Dataset entries:
----------------------------------------

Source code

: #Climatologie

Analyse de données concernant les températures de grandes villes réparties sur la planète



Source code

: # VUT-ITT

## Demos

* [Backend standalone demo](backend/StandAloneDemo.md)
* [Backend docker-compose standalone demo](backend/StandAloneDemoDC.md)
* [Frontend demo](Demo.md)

----------------------------------------

→ What to do
Starting from the line that contains "docker-compose standalone demo](backend/StandAloneDemoDC.md)", give again every line to the last line of the data, exactly. Include nothing else.

→ Answer area
* [Backend docker-compose standalone demo](backend/StandAloneDemoDC.md)
* [Frontend demo](Demo.md)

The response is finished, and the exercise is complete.